───── Extracted records ─────
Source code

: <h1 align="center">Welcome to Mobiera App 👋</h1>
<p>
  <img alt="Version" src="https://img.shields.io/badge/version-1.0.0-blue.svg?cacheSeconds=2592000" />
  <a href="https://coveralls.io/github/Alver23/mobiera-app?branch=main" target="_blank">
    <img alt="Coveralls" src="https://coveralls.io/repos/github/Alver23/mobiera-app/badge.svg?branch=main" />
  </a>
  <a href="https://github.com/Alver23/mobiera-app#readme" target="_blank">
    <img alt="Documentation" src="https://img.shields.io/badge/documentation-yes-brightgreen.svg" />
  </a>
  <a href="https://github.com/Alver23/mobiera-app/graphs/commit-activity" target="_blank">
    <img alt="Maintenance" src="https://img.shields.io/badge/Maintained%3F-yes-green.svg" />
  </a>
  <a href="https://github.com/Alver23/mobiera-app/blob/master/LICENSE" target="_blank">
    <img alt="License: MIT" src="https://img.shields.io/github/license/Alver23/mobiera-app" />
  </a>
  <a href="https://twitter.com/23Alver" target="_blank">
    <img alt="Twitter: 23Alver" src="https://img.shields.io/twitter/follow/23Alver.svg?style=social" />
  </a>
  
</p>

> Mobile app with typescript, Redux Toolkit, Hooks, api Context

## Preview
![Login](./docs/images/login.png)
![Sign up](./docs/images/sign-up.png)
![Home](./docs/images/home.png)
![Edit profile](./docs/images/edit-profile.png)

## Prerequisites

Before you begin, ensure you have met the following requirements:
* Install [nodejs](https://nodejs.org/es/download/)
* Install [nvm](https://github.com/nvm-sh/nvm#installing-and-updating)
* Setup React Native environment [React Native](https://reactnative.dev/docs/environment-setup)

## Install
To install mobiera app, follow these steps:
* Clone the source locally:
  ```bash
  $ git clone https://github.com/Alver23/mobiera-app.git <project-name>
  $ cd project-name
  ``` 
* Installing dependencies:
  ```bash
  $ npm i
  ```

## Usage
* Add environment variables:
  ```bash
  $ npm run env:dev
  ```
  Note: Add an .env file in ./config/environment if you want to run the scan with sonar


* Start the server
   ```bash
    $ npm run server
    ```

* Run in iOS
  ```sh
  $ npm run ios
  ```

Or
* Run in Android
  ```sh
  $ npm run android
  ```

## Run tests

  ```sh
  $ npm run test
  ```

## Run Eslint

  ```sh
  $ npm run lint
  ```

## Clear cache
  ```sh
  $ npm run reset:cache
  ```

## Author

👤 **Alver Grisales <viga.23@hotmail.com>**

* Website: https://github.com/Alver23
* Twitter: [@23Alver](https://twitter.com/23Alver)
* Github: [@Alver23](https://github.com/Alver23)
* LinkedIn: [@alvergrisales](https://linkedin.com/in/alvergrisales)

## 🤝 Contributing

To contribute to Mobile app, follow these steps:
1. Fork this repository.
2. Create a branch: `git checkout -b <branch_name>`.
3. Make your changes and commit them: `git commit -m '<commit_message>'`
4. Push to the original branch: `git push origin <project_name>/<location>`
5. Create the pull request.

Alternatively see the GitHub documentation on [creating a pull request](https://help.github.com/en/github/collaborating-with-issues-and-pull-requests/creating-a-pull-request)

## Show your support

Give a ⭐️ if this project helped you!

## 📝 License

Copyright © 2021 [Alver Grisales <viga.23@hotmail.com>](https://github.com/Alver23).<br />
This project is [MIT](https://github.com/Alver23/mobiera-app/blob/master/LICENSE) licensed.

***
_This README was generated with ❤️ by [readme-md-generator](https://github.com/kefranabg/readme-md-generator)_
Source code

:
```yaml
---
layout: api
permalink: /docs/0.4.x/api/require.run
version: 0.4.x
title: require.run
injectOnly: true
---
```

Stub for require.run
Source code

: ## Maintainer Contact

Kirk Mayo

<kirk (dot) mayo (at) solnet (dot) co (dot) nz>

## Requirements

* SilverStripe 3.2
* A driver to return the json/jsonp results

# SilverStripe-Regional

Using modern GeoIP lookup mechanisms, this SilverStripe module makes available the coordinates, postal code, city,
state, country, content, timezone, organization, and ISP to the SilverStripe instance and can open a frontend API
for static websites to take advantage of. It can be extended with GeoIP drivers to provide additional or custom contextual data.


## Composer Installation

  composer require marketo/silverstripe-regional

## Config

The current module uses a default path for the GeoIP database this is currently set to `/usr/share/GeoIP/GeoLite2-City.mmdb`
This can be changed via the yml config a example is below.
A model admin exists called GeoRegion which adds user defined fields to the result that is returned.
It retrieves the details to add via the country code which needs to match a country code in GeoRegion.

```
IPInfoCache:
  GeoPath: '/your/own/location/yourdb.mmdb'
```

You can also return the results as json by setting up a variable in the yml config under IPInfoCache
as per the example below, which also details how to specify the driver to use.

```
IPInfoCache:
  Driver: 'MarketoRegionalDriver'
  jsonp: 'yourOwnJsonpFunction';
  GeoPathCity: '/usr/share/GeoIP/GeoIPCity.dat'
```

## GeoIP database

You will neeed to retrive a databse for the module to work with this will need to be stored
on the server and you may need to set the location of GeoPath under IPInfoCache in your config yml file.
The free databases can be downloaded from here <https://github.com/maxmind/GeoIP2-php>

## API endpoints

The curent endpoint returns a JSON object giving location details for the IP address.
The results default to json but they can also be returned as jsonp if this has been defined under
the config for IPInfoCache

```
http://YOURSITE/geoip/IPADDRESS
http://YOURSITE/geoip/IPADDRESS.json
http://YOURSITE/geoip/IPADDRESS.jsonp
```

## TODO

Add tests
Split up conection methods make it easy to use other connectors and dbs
─────
Description of the task:
Locate and copy each line in the data above that includes the word "country".

Written solution:
state, country, content, timezone, organization, and ISP to the SilverStripe instance and can open a frontend API
It retrieves the details to add via the country code which needs to match a country code in GeoRegion.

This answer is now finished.